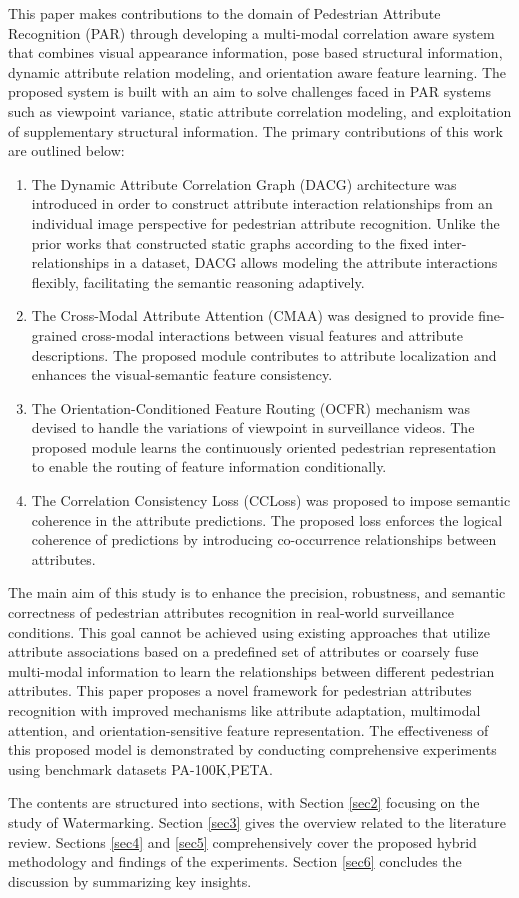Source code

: \documentclass{ieeeaccess}
\begin{document}
This paper makes contributions to the domain of Pedestrian Attribute Recognition (PAR) through developing a multi-modal correlation aware system that combines visual appearance information, pose based structural information, dynamic attribute relation modeling, and orientation aware feature learning. The proposed system is built with an aim to solve challenges faced in PAR systems such as viewpoint variance, static attribute correlation modeling, and exploitation of supplementary structural information. The primary contributions of this work are outlined below:
\begin{enumerate}

    \item The Dynamic Attribute Correlation Graph (DACG) architecture was introduced in order to construct attribute interaction relationships from an individual image perspective for pedestrian attribute recognition. Unlike the prior works that constructed static graphs according to the fixed inter-relationships in a dataset, DACG allows modeling the attribute interactions flexibly, facilitating the semantic reasoning adaptively.
    \item The Cross-Modal Attribute Attention (CMAA) was designed to provide fine-grained cross-modal interactions between visual features and attribute descriptions. The proposed module contributes to attribute localization and enhances the visual-semantic feature consistency.
     \item The Orientation-Conditioned Feature Routing (OCFR) mechanism was devised to handle the variations of viewpoint in surveillance videos. The proposed module learns the continuously oriented pedestrian representation to enable the routing of feature information conditionally.
     \item The Correlation Consistency Loss (CCLoss) was proposed to impose semantic coherence in the attribute predictions. The proposed loss enforces the logical coherence of predictions by introducing co-occurrence relationships between attributes.
\end{enumerate}

The main aim of this study is to enhance the precision, robustness, and semantic correctness of pedestrian attributes recognition in real-world surveillance conditions. This goal cannot be achieved using existing approaches that utilize attribute associations based on a predefined set of attributes or coarsely fuse multi-modal information to learn the relationships between different pedestrian attributes. This paper proposes a novel framework for pedestrian attributes recognition with improved mechanisms like attribute adaptation, multimodal attention, and orientation-sensitive feature representation. The effectiveness of this proposed model is demonstrated by conducting comprehensive experiments using benchmark datasets PA-100K,PETA.
\par The contents are structured into sections, with Section \ref{sec2} focusing on the study of Watermarking. Section \ref{sec3} gives the overview related to the literature review. Sections \ref{sec4} and \ref{sec5} comprehensively cover the proposed hybrid methodology and findings of the experiments. Section \ref{sec6} concludes the discussion by summarizing key insights.
\end{document}
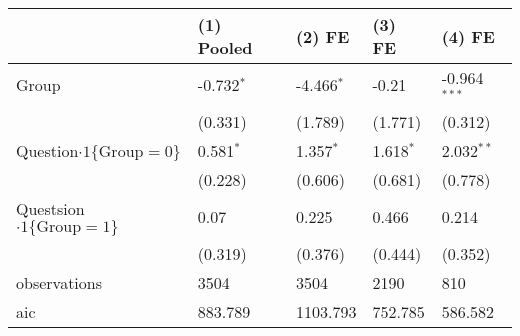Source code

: \begin{tabular}{lllll}
\hline
 & (1) Pooled & (2) FE & (3) FE & (4) FE \\
\hline
Group & -0.732$^{*}$ & -4.466$^{*}$ & -0.21 & -0.964$^{***}$ \\
 & (0.331) & (1.789) & (1.771) & (0.312) \\
Question$\cdot1\{\text{Group}=0\}$ & 0.581$^{*}$ & 1.357$^{*}$ & 1.618$^{*}$ & 2.032$^{**}$ \\
 & (0.228) & (0.606) & (0.681) & (0.778) \\
Questsion$\cdot1\{\text{Group}=1\}$ & 0.07 & 0.225 & 0.466 & 0.214 \\
 & (0.319) & (0.376) & (0.444) & (0.352) \\\hline

observations & 3504 & 3504 & 2190 & 810 \\
aic & 883.789 & 1103.793 & 752.785 & 586.582 \\
\hline
\end{tabular}
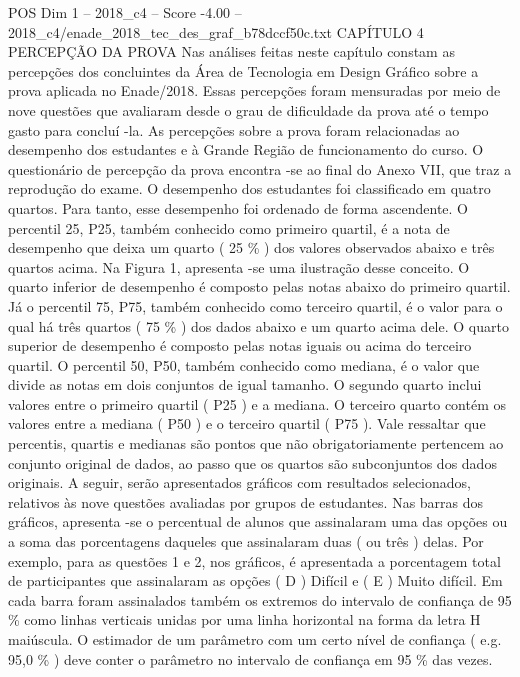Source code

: \begin{textsample}{POS Dim 1 – 2018\_c4 – Score -4.00 – 2018\_c4/enade\_2018\_tec\_des\_graf\_b78dccf50c.txt}  \label{ex:f1_pos_308}
CAPÍTULO 4 PERCEPÇÃO DA PROVA Nas análises feitas neste capítulo constam as percepções dos concluintes da Área de Tecnologia em Design Gráfico sobre a prova aplicada no Enade/2018.
Essas percepções foram mensuradas por meio de nove questões que avaliaram desde o grau de dificuldade da prova até o tempo gasto para concluí -la.
As percepções sobre a prova foram relacionadas ao desempenho dos estudantes e à Grande Região de funcionamento do curso.
O questionário de percepção da prova encontra -se ao final do Anexo VII, que traz a reprodução do exame.
O desempenho dos estudantes foi classificado em quatro quartos.
Para tanto, esse desempenho foi ordenado de forma ascendente.
O percentil 25, P25, também conhecido como primeiro quartil, é a nota de desempenho que deixa um quarto ( 25 \% ) dos valores observados abaixo e três quartos acima.
Na Figura 1, apresenta -se uma ilustração desse conceito.
O quarto inferior de desempenho é composto pelas notas abaixo do primeiro quartil.
Já o percentil 75, P75, também conhecido como terceiro quartil, é o valor para o qual há três quartos ( 75 \% ) dos dados abaixo e um quarto acima dele.
O quarto superior de desempenho é composto pelas notas iguais ou acima do terceiro quartil.
O percentil 50, P50, também conhecido como mediana, é o valor que divide as notas em dois conjuntos de igual tamanho.
O segundo quarto inclui valores entre o primeiro quartil ( P25 ) e a mediana.
O terceiro quarto contém os valores entre a mediana ( P50 ) e o terceiro quartil ( P75 ).
Vale ressaltar que percentis, quartis e medianas são pontos que não obrigatoriamente pertencem ao conjunto original de dados, ao passo que os quartos são subconjuntos dos dados originais.
A seguir, serão apresentados gráficos com resultados selecionados, relativos às nove questões avaliadas por grupos de estudantes.
Nas barras dos gráficos, apresenta -se o percentual de alunos que assinalaram uma das opções ou a soma das porcentagens daqueles que assinalaram duas ( ou três ) delas.
Por exemplo, para as questões 1 e 2, nos gráficos, é apresentada a porcentagem total de participantes que assinalaram as opções ( D ) Difícil e ( E ) Muito difícil.
Em cada barra foram assinalados também os extremos do intervalo de confiança de 95 \% como linhas verticais unidas por uma linha horizontal na forma da letra H maiúscula.
O estimador de um parâmetro com um certo nível de confiança ( e.g. 95,0 \% ) deve conter o parâmetro no intervalo de confiança em 95 \% das vezes.

\end{textsample}
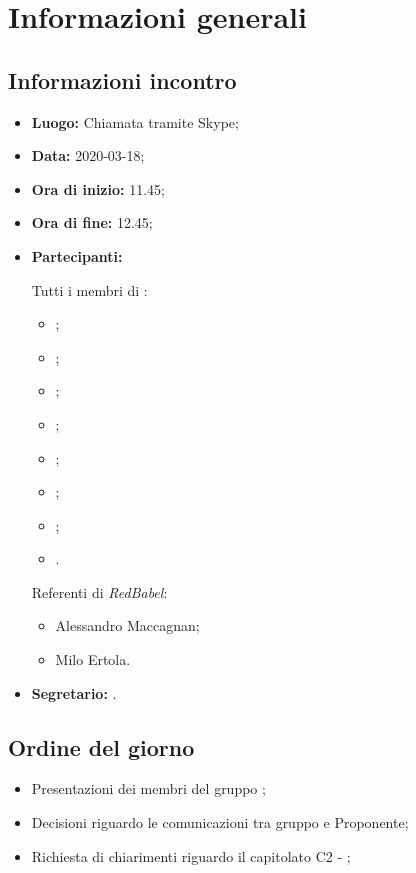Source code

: \section{Informazioni generali}
\subsection{Informazioni incontro}
\begin{itemize}
	\item \textbf{Luogo:} Chiamata tramite Skype;
	\item \textbf{Data:} 2020-03-18;
	\item \textbf{Ora di inizio:} 11.45;
	\item \textbf{Ora di fine:} 12.45;
	\item \textbf{Partecipanti:}
		
		Tutti i membri di \Gruppo:
		\begin{itemize}
			\item \VB;
			\item \LB;
			\item \NF;
			\item \EG;
			\item \FJ;
			\item \MP;
			\item \AS;
			\item \AZ.
		\end{itemize}
		
		Referenti di \textit{RedBabel}:
		\begin{itemize}
			\item Alessandro Maccagnan;
			\item Milo Ertola.
		\end{itemize}
	\item \textbf{Segretario:} \VB.
\end{itemize}

\subsection{Ordine del giorno}
\begin{itemize}
	\item Presentazioni dei membri del gruppo \Gruppo;
	\item Decisioni riguardo le comunicazioni tra gruppo e Proponente;
	\item Richiesta di chiarimenti riguardo il capitolato C2 - \NomeProgetto;
\end{itemize}
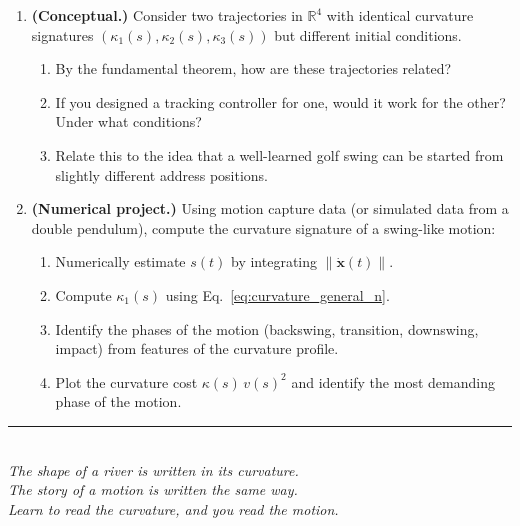 \documentclass[12pt, openany]{book}
\theoremstyle{plain}
\newcommand{\state}{\bm{x}}
\newcommand{\Reals}{\mathbb{R}}
\newcommand{\norm}[1]{\left\lVert #1 \right\rVert}
\begin{document}
\begin{enumerate}[label=\textbf{2.\arabic*.}, leftmargin=1.5cm]
\item \textbf{(Conceptual.)} Consider two trajectories in $\Reals^4$ with
  identical curvature signatures $(\kappa_1(s), \kappa_2(s), \kappa_3(s))$
  but different initial conditions.
  \begin{enumerate}[label=(\alph*)]
    \item By the fundamental theorem, how are these trajectories related?
    \item If you designed a tracking controller for one, would it work for the
      other? Under what conditions?
    \item Relate this to the idea that a well-learned golf swing can be started
      from slightly different address positions.
  \end{enumerate}

\item \textbf{(Numerical project.)} Using motion capture data (or simulated data
  from a double pendulum), compute the curvature signature of a swing-like motion:
  \begin{enumerate}[label=(\alph*)]
    \item Numerically estimate $s(t)$ by integrating $\norm{\dot{\state}(t)}$.
    \item Compute $\kappa_1(s)$ using Eq.~\eqref{eq:curvature_general_n}.
    \item Identify the phases of the motion (backswing, transition, downswing,
      impact) from features of the curvature profile.
    \item Plot the curvature cost $\kappa(s)\, v(s)^2$ and identify the most
      demanding phase of the motion.
  \end{enumerate}

\end{enumerate}

\vspace{1cm}
\begin{center}
  \rule{0.5\textwidth}{0.4pt}\\[0.5cm]
  {\small\itshape
  The shape of a river is written in its curvature.\\
  The story of a motion is written the same way.\\[0.3cm]
  Learn to read the curvature, and you read the motion.}
\end{center}
\end{document}
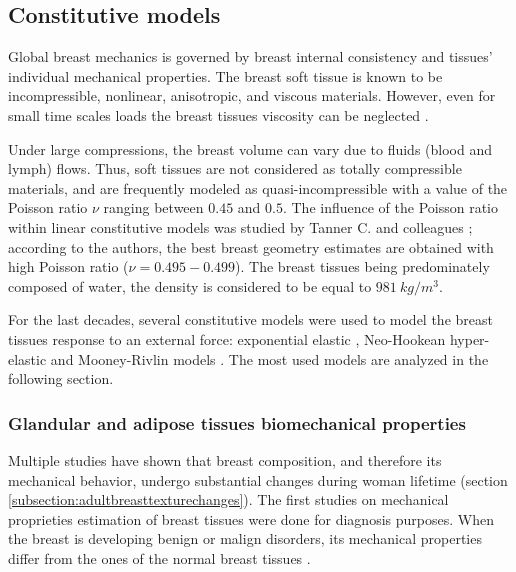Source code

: \subsection{Constitutive models}

Global breast mechanics is governed by breast internal consistency and tissues' individual mechanical properties. The breast soft tissue is known to be incompressible, nonlinear, anisotropic, and viscous materials. However, even for small time scales loads the breast tissues viscosity can be neglected \citep{wellman_breast_1999}.  

Under large compressions, the breast volume can vary due to fluids (blood and lymph) flows. Thus, soft tissues are not considered as totally compressible materials, and are frequently modeled as quasi-incompressible with a value of the Poisson ratio $\nu$ ranging between $0.45$ and $0.5$. The influence of the Poisson ratio within linear constitutive models was studied by Tanner C. and colleagues \citep{tanner_factors_2006}; according to the authors, the best breast geometry estimates are obtained with high Poisson ratio ($\nu = {0.495-0.499}$). The breast tissues being predominately composed of water, the density is considered to be equal to $981\ kg/m^3$.  


For the last decades, several constitutive models were used to model the breast tissues response to an external force: exponential elastic \citep{azar_methods_2002}, Neo-Hookean hyper-elastic \citep{carter_biomechanical_2009,rajagopal_modeling_2010,sturgeon_finite_element_2016, eiben_breast_2016, han_nonlinear_2014, garcia_mapping_2017} and Mooney-Rivlin models \citep{samani_elastic_2007,tanner_factors_2006,carter_application_2012,martinez_finite_2017}. 
The most used models are analyzed in the following section.
 
\subsubsection*{Glandular and adipose tissues biomechanical properties }
 Multiple studies have shown that breast composition, and therefore its mechanical behavior, undergo substantial changes during woman lifetime (section \ref{subsection:adultbreasttexturechanges}). The first studies on mechanical proprieties estimation of breast tissues were done for diagnosis purposes. When the breast is developing benign or malign disorders, its mechanical properties differ from the ones of the normal breast tissues \citep{krouskop_elastic_1998}.  

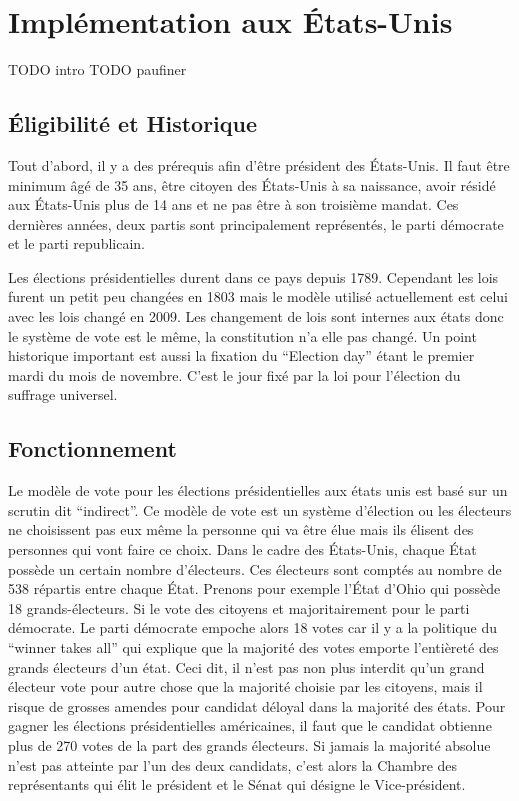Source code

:\documentclass[11pt,a4paper]{report}
\begin{document}
\section{Implémentation aux États-Unis}
TODO intro
\nocite{wiki:eleccoll}
TODO paufiner

\subsection{Éligibilité et Historique}
Tout d’abord, il y a des prérequis afin d’être président des États-Unis.
Il faut être minimum âgé de 35 ans, être citoyen des États-Unis à sa naissance, avoir résidé aux États-Unis plus de 14 ans et ne pas être à son troisième mandat.
Ces dernières années, deux partis sont principalement représentés, le parti démocrate et le parti republicain.

Les élections présidentielles durent dans ce pays depuis 1789.
Cependant les lois furent un petit peu changées en 1803 mais le modèle utilisé actuellement est celui avec les lois changé en 2009.
Les changement de lois sont internes aux états donc le système de vote est le même, la constitution n'a elle pas changé.
Un point historique important est aussi la fixation du “Election day” étant le premier mardi du mois de novembre.
C’est le jour fixé par la loi pour l'élection du suffrage universel.

\subsection{Fonctionnement}
Le modèle de vote pour les élections présidentielles aux états unis est basé sur un scrutin dit “indirect”.
Ce modèle de vote est un système d'élection ou les électeurs ne choisissent pas eux même la personne qui va être élue mais ils élisent des personnes qui vont faire ce choix.
Dans le cadre des États-Unis, chaque État possède un certain nombre d'électeurs.
Ces électeurs sont comptés au nombre de 538 répartis entre chaque État.
Prenons pour exemple l'État d'Ohio qui possède 18 grands-électeurs.
Si le vote des citoyens et majoritairement pour le parti démocrate.
Le parti démocrate empoche alors 18 votes car il y a la politique du “winner takes all” qui explique que la majorité des votes emporte l'entièreté des grands électeurs d’un état.
Ceci dit, il n’est pas non plus interdit qu’un grand électeur vote pour autre chose que la majorité choisie par les citoyens, mais il risque de grosses amendes pour candidat déloyal dans la majorité des états.
Pour gagner les élections présidentielles américaines, il faut que le candidat obtienne plus de 270 votes de la part des grands électeurs.
Si jamais la majorité absolue n’est pas atteinte par l’un des deux candidats, c’est alors la Chambre des représentants qui élit le président et le Sénat qui désigne le Vice-président.
\end{document}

**Problem to solve**
Of all the entries above, repeat only the lines from the line that has "from a double" to the line that has "impact) from features", both lines included, exactly.

**Answer to this exercise**
  from a double pendulum), compute the curvature signature of a swing-like motion:
  \begin{enumerate}[label=(\alph*)]
    \item Numerically estimate $s(t)$ by integrating $\norm{\dot{\state}(t)}$.
    \item Compute $\kappa_1(s)$ using Eq.~\eqref{eq:curvature_general_n}.
    \item Identify the phases of the motion (backswing, transition, downswing,
      impact) from features of the curvature profile.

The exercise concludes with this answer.